TASK STATEMENT:
Check every line of the data below for the word "takers" and say how many have it, without further comment.

┄┄┄┄┄┄

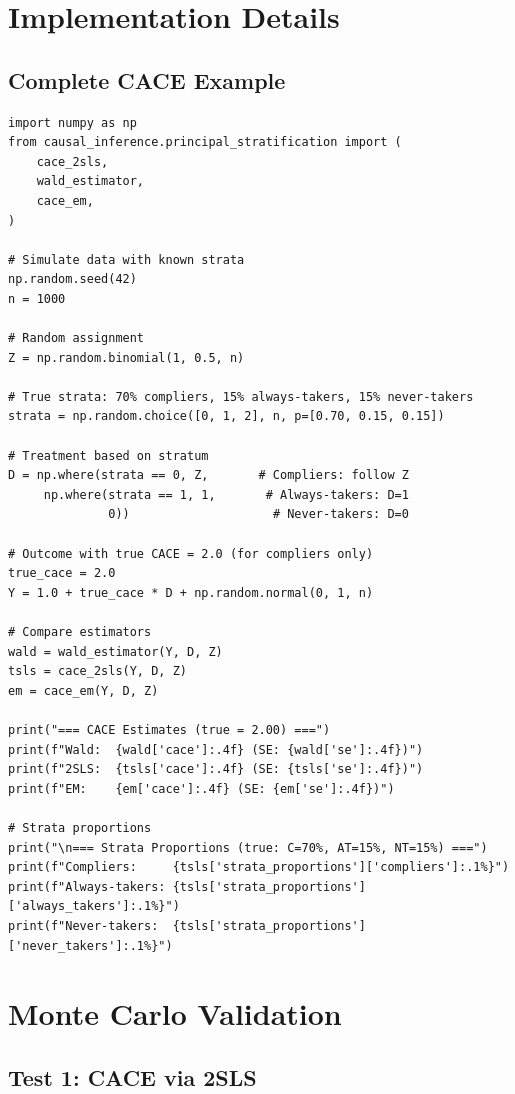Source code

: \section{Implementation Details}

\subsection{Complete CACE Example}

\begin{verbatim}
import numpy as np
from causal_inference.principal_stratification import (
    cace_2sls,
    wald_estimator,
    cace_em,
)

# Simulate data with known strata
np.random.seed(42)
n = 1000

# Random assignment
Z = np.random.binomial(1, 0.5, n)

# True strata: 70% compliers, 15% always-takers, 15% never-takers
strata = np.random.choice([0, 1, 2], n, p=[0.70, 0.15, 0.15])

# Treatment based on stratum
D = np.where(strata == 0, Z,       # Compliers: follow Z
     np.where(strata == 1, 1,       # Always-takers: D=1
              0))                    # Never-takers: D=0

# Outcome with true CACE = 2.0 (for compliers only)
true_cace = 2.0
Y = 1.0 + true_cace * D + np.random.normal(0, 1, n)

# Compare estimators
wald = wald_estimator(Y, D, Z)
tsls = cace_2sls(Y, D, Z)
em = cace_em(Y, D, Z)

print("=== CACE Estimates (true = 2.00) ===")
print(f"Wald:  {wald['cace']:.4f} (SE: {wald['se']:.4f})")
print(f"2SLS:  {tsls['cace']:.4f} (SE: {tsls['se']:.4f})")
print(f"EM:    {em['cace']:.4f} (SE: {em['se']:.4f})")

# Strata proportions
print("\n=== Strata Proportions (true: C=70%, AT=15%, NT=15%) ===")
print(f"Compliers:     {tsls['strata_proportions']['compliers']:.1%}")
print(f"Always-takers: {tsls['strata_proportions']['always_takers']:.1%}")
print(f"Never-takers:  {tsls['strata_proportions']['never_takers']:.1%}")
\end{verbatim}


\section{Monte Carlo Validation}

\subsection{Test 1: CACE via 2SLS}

┄┄┄┄┄┄

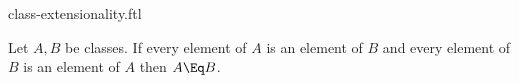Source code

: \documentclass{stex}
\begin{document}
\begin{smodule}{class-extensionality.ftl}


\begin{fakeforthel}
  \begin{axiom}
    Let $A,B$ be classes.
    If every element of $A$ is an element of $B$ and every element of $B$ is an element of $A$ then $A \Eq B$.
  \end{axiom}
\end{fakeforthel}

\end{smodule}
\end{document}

┄┄┄┄┄┄

RESULT OF THE EXERCISE:
5